Yasmin Kafai Banner

 

Programming with a Purpose

Little attention has been paid to the fact that even with increased access to Internet and other communication technologies, college students often lack sophisticated technology skills.  In response, we created a service-learning program, "Programming Partnerships," which placed undergraduates with no prior programming experience in the Computer Clubhouse network and investigated their changing perceptions as technologists and increasing fluency with technology.

Peppler, K. and Kafai Y. (2006). Programming with a Purpose: Opening the Back Door to Technology Literacy. Presentation at the 2006 "Thinking Gender" Conference, University of California, Los Angeles, CA.

Seeds of a Computer Culture

About 25 years ago, Seymour Papert described the necessity of creating computer cultures rather than isolated experiences to learn with and about technology.  As a starting point, we studied the programming projects created by clubhouse members over the course of the two years. We considered these projects to be potential seeds, or indicators, of a computer culture that would tell us about members’ interest in programming and their individual development of programming skills.

Kafai, Y., Peppler, K., Alavez, M., and Ruvalcaba, O. (2006). Seeds of a Computer Culture: An Archival Analysis of Programming Artifacts from a Community Technology Center.  Proceedings Published in the 2006 International Conference of the Learning Sciences, Bloomington, IN.

TechnoProbes

Discussions about the digital divide often portray low income youth as lacking access to computer technology.  Inspired by Bill Gaver’s work with cultural probes we asked Clubhouse youths to photograph and describe their access and interest to various meaningful technologies in their lives at home, in schools and other places in their community. 

Creative Coding

Media programming projects are rarely considered from an arts perspective. Media arts projects offer opportunities for youth to make personal, cultural, and larger epistemological connections. Kylie Peppler is using case studies and participant observations to examine media arts practices in the clubhouse as part of her dissertation, Creative Bytes: Literacy and Learning in the Media Arts Practices of Urban Youth.

Peppler, K. and Kafai, Y. (2006). Creative Coding: Personal, Epistemological, and Cultural Connections to Digital Art Production. Proceedings Published in the 2006 International Conference of the Learning Sciences, Bloomington, IN.

Peppler, K. (Forthcoming in 2007). Creative Bytes: Literacy and Learning in the Media Arts Practices of Urban Youth. To be published in Dissertations Abstracts International.

Programming Partnerships

Mentoring interactions and relationships are corner stones of most successful community projects. With "Programming Partnerships," we created a service-learning program which placed undergraduates with no prior programming experience in the Computer Clubhouse network and investigated how they changed their perceptions of mentoring.

 

Developing Programming Cultures

The Computer Clubhouse was created to promote technology fluency in inner city youth yet programming was most often not part of clubhouse activities.  Our goal was to understand the factors at play in seeding and promoting programming activities.

 

Pathways into Programming

Over the last twenty years interest in approaches to teaching and learning programming has waxed and waned.

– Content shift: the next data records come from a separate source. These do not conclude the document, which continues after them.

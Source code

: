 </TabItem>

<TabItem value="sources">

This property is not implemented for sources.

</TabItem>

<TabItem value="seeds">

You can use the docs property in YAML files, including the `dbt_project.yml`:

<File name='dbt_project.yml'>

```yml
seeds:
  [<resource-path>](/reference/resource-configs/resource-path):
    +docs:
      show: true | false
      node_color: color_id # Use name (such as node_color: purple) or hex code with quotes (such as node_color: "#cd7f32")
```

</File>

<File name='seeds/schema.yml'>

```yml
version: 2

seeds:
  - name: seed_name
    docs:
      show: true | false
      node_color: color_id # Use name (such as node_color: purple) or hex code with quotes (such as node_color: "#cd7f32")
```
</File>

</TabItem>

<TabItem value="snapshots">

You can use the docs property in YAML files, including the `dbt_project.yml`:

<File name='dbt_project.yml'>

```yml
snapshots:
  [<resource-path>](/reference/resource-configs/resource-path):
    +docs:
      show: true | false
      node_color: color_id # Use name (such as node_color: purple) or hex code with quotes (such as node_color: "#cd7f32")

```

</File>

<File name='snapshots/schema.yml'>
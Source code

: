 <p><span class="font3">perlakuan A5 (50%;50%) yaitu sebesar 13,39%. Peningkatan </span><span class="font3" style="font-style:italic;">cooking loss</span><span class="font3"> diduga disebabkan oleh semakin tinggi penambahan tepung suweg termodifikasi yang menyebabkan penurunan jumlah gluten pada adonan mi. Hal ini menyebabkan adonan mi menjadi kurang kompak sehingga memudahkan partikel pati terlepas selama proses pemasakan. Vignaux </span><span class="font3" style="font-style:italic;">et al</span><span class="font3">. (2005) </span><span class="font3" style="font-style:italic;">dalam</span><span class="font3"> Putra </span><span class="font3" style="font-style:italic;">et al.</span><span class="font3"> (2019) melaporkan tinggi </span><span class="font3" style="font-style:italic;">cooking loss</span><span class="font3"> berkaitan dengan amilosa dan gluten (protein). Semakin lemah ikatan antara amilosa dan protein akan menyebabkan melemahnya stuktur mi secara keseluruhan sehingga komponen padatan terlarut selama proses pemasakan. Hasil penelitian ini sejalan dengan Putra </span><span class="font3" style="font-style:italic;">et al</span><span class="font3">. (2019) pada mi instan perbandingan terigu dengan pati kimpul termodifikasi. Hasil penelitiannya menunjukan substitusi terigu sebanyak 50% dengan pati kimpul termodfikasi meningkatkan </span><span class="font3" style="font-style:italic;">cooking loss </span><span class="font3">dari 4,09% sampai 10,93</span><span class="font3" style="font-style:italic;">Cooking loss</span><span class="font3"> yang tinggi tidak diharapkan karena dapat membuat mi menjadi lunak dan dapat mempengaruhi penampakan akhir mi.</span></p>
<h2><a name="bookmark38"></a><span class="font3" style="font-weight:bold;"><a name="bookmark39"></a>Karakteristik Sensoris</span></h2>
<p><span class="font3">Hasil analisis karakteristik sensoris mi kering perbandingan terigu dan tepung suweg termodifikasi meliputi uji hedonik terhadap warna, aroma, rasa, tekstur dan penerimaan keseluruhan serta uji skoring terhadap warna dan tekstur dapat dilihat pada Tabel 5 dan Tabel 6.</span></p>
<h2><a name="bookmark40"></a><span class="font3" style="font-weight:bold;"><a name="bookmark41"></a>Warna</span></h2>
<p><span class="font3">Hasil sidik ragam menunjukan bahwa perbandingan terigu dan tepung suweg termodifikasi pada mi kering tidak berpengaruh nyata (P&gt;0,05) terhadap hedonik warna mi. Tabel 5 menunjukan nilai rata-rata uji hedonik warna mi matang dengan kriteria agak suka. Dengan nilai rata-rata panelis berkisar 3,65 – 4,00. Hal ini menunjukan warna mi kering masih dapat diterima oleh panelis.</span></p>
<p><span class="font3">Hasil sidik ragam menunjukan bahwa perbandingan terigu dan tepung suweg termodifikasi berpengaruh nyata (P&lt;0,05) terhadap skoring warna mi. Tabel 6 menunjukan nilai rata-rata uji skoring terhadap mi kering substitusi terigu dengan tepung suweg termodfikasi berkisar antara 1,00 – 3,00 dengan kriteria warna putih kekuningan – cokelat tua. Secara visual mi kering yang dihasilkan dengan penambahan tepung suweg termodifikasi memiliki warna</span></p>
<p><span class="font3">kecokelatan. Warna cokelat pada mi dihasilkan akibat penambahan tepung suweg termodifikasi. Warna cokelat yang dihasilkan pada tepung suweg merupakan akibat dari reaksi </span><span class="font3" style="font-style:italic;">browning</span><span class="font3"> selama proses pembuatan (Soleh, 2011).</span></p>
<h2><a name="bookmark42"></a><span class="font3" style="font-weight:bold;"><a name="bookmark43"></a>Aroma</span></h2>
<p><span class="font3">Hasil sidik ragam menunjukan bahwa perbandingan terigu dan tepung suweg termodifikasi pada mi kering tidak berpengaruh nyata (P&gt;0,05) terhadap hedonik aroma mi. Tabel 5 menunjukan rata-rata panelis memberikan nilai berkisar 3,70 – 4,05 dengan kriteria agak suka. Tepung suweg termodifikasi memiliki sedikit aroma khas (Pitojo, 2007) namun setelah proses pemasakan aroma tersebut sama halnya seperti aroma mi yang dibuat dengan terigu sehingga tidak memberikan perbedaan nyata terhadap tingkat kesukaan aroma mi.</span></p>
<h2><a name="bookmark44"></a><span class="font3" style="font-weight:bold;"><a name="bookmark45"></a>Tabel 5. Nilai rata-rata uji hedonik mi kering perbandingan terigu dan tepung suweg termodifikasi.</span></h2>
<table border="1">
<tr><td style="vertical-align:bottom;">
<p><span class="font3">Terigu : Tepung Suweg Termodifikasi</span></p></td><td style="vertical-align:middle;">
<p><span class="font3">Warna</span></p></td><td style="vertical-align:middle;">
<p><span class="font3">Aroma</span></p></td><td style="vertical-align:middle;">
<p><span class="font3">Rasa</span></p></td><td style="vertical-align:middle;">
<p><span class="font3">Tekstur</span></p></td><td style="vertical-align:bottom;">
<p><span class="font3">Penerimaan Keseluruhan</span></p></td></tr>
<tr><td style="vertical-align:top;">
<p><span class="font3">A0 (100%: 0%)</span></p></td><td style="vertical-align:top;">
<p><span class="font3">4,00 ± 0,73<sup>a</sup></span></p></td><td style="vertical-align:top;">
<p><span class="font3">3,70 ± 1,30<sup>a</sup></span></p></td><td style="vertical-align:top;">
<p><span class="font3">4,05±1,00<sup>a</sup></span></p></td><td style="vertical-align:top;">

Our focus is on identifying promising efforts that bring underrepresented groups into programming and including out of school contexts.

Peer Networks

Little attention has been said about the access to human and social resources that indirectly accompany technology use.   My dissertation intends to investigate the ways in which human and social resources—specifically peer support networks among urban youth—within Computer Clubhouse community technology centers (CTC) might help mitigate this overwhelming disparity.